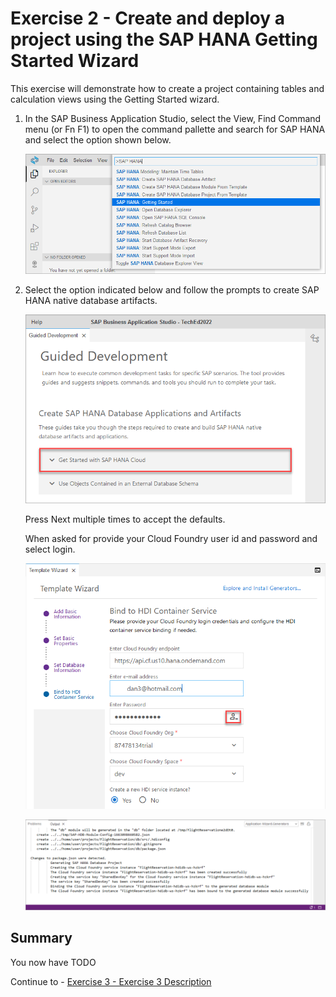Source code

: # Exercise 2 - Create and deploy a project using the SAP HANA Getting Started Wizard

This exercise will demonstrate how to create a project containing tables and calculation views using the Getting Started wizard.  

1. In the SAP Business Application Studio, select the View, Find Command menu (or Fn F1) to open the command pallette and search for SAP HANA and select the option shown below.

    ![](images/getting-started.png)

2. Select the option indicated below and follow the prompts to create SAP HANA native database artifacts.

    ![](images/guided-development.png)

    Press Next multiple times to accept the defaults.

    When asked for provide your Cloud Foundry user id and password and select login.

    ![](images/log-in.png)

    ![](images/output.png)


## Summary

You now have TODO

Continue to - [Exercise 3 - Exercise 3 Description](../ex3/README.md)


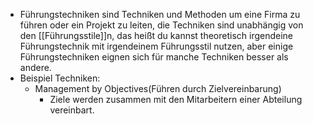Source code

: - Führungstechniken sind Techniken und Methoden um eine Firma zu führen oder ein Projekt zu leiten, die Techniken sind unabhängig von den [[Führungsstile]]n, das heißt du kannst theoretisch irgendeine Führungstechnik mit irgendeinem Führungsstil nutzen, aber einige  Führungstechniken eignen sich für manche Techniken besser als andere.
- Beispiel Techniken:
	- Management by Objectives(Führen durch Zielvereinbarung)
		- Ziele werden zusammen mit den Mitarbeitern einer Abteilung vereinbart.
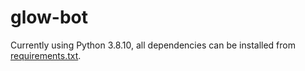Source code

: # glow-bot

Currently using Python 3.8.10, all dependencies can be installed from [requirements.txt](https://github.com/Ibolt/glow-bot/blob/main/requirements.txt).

○ ○ ○ ○ ○ ○ ○

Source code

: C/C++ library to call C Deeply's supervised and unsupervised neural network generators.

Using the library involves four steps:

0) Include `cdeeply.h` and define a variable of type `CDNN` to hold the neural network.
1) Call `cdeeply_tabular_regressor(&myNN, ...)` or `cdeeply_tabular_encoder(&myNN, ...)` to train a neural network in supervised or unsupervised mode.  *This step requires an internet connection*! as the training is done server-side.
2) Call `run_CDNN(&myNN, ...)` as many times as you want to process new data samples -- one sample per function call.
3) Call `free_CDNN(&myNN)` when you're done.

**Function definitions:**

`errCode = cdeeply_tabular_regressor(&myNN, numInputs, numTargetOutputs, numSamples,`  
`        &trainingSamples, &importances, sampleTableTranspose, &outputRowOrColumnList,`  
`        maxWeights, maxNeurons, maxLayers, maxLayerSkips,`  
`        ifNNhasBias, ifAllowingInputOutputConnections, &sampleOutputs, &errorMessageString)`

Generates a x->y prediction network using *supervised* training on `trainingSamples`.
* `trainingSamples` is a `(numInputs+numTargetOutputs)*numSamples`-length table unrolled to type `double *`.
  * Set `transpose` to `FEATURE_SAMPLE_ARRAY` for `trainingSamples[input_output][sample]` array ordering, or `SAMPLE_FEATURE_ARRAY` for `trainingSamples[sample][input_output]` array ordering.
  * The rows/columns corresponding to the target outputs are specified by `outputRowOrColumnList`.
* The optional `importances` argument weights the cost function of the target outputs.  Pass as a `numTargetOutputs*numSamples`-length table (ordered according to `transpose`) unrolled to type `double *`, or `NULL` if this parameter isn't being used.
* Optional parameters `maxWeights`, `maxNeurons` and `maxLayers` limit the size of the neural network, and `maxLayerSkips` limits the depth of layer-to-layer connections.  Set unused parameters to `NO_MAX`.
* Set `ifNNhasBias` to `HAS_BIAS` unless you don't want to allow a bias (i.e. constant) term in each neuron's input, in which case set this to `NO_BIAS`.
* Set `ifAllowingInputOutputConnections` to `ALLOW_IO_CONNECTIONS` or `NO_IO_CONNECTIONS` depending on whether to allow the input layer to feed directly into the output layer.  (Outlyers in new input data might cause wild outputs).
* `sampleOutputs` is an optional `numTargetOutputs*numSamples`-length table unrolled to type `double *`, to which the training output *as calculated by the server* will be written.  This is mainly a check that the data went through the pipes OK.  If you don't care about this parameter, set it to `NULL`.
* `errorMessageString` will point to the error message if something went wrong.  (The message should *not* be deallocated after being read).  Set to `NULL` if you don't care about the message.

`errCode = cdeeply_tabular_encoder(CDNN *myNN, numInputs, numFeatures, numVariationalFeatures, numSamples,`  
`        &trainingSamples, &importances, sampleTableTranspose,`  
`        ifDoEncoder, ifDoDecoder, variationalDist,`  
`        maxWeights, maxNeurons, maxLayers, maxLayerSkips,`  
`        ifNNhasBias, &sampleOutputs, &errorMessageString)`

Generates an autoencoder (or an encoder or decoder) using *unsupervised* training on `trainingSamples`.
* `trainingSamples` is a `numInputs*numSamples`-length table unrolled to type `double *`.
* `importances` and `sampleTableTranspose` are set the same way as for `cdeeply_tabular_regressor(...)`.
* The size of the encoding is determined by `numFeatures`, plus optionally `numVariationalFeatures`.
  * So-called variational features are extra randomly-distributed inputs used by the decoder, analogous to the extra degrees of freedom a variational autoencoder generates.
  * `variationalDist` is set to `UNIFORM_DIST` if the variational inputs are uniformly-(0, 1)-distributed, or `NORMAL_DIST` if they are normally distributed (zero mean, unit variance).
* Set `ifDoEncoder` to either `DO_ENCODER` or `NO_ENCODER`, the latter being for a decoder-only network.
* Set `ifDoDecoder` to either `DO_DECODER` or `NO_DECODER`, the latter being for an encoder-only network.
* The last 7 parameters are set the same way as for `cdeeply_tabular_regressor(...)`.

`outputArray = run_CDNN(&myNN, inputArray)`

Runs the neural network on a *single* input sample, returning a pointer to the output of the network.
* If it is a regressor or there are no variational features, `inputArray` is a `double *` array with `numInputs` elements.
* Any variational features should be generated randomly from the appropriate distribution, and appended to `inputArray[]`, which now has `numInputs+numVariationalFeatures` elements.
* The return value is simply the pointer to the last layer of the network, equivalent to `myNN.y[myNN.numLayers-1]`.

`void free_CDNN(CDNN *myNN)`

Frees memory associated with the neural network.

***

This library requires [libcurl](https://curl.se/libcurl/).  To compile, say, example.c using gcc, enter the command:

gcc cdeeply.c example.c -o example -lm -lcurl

○ ○ ○ ○ ○ ○ ○

Look for the string "library" in the entries above. Copy every line that has it.

RESPONSE FOR THIS EXERCISE:
: C/C++ library to call C Deeply's supervised and unsupervised neural network generators.
Using the library involves four steps:
This library requires [libcurl](https://curl.se/libcurl/).  To compile, say, example.c using gcc, enter the command:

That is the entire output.